100% você, com gelo e sem limão

Uma coisa é o famoso tiro no pé, o problema é que, no meu caso, o tiro é sempre de metralhadora. Quem noonca? Você sai com alguém, resolve ser espontânea, natural, 100% você, correndo dois riscos, o do cara gostar e você sair meio com o pé atrás ou do cara não gostar e você sair frustrada com você mesma. – Ninguém me aceita do jeito que eu sou! O problema não é esse, a verdade é que ninguém tem a obrigação de te engolir num primeiro encontro. De se encantar com a sua (minha) verborragia alucinada, com tudo de bom e de ruim que você tem a dizer sobre você mesma. Agora, como controlar? Se eu começo a falar, não tem jeito, já sei que não paro tão cedo. E quando vejo, antes fosse só um tiro no pé, mas já estou com metade da perna pra ser amputada and counting.
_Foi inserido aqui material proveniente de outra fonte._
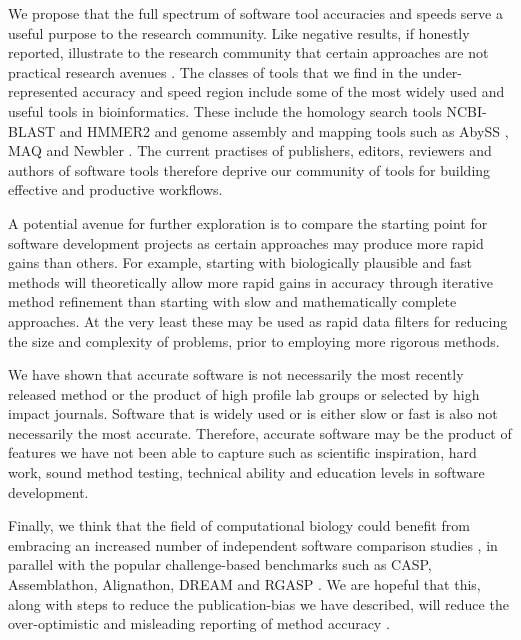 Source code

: \documentclass[fleqn,10pt]{SelfArx} %
\begin{document}
We propose that the full spectrum of software tool accuracies and
speeds serve a useful purpose to the research community. Like negative
results, if honestly reported, illustrate to the research community
that certain approaches are not practical research avenues
\cite{Ioannidis2005-xh,Workman1999-au,Rivas2000-fb}. The classes of
tools that we find in the under-represented accuracy and speed region
include some of the most widely used and useful tools in
bioinformatics. These include the homology search tools NCBI-BLAST
\cite{Altschul1990-ht,Altschul1997-ga} and HMMER2 \cite{Eddy:2009} and
genome assembly and mapping tools such as AbySS \cite{Simpson:2009},
MAQ \cite{Li:2008} and Newbler \cite{Margulies:2005}. The current
practises of publishers, editors, reviewers and authors of software
tools therefore deprive our community of tools for building effective
and productive workflows.

A potential avenue for further exploration is to compare the starting
point for software development projects as certain approaches may
produce more rapid gains than others. For example, starting with
biologically plausible and fast methods will theoretically allow more
rapid gains in accuracy through iterative method refinement than
starting with slow and mathematically complete approaches. At the very
least these may be used as rapid data filters for reducing the size
and complexity of problems, prior to employing more rigorous methods.


We have shown that accurate software is not necessarily the most
recently released method or the product of high profile lab groups or
selected by high impact journals. Software that is widely used or is
either slow or fast is also not necessarily the most
accurate. Therefore, accurate software may be the product of features
we have not been able to capture such as scientific inspiration, hard work,
sound method testing, technical ability and
education levels in software development. %


Finally, we think that the field of computational biology could
benefit from embracing an increased number of independent software
comparison studies \cite{Boulesteix2013-vb}, in parallel with the
popular challenge-based benchmarks such as CASP, Assemblathon,
Alignathon, DREAM and RGASP \cite{Boutros2014-zm}. We are hopeful that
this, along with steps to reduce the publication-bias we have
described, will reduce the over-optimistic and misleading reporting of
method accuracy
\cite{Boulesteix2010-te,Jelizarow2010-zf,Norel2011-cq}.
\end{document}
Começa como um encontro normal e tímido, até acontecer o temido “começamos a nos entender”. Aquela ansiedade em querer tudo, querer saber tudo e contar tudo,  faço melhores amigos em segundos, alguns julgam outros, permanecem. 8 ou 80. Se eu não estou falando é porque não gostei de você. A detalhada história da minha vida (se der tempo, dos meus familiares também), todas as minhas crenças, angústias, expectativas que, basicamente, variam de meia em meia hora.  O mais incrível? Normalmente ninguém perguntou. Vaca amarela way of life a partir de hoje? Nah, seria chato.

Enquanto eu estou mirando no meu pé, pode ter um mirando na minha cabeça, mas a vida segue!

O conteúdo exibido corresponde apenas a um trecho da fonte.